> **Directions**
Set down, word for word, only the lines from the start of the records through the line bearing "CSS sprinkled in."; include no pictures.

---+---

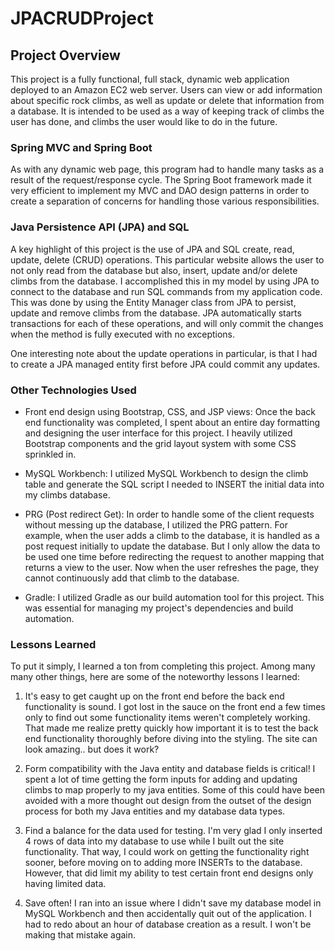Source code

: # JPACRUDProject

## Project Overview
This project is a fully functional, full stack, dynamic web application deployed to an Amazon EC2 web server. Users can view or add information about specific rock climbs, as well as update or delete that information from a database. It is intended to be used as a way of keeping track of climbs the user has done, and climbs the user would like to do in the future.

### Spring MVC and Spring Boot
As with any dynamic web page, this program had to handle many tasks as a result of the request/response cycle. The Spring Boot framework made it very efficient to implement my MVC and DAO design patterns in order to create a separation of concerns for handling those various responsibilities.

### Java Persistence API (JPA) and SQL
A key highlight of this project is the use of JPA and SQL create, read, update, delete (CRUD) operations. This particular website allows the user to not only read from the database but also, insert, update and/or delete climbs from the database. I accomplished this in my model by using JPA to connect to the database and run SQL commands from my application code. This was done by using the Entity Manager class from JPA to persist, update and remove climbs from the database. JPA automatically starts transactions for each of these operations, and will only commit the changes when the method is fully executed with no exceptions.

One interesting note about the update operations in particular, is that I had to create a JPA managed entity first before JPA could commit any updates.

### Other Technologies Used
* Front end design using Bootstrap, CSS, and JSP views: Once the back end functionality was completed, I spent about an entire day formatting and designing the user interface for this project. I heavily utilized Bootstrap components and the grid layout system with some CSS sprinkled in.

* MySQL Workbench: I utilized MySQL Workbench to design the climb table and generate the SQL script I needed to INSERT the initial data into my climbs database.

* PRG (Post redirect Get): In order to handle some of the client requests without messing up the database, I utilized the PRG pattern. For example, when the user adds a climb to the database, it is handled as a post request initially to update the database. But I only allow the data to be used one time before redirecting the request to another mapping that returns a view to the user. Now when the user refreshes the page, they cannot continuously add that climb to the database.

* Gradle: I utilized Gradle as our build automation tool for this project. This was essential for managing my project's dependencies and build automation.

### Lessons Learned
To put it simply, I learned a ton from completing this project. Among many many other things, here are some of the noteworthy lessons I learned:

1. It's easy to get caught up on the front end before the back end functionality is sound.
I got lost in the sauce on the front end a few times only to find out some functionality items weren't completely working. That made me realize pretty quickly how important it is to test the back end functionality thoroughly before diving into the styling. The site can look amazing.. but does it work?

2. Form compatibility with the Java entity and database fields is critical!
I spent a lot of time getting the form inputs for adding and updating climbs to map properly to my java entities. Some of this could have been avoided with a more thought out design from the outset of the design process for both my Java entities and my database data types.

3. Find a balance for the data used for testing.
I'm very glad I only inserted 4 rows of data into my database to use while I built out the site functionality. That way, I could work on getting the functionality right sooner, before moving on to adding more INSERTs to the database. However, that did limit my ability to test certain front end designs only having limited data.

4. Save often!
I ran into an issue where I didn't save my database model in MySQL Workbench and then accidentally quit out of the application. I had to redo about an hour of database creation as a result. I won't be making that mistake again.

---+---

> **Reply**
Source code

: # JPACRUDProject

## Project Overview
This project is a fully functional, full stack, dynamic web application deployed to an Amazon EC2 web server. Users can view or add information about specific rock climbs, as well as update or delete that information from a database. It is intended to be used as a way of keeping track of climbs the user has done, and climbs the user would like to do in the future.

### Spring MVC and Spring Boot
As with any dynamic web page, this program had to handle many tasks as a result of the request/response cycle. The Spring Boot framework made it very efficient to implement my MVC and DAO design patterns in order to create a separation of concerns for handling those various responsibilities.

### Java Persistence API (JPA) and SQL
A key highlight of this project is the use of JPA and SQL create, read, update, delete (CRUD) operations. This particular website allows the user to not only read from the database but also, insert, update and/or delete climbs from the database. I accomplished this in my model by using JPA to connect to the database and run SQL commands from my application code. This was done by using the Entity Manager class from JPA to persist, update and remove climbs from the database. JPA automatically starts transactions for each of these operations, and will only commit the changes when the method is fully executed with no exceptions.

One interesting note about the update operations in particular, is that I had to create a JPA managed entity first before JPA could commit any updates.

### Other Technologies Used
* Front end design using Bootstrap, CSS, and JSP views: Once the back end functionality was completed, I spent about an entire day formatting and designing the user interface for this project. I heavily utilized Bootstrap components and the grid layout system with some CSS sprinkled in.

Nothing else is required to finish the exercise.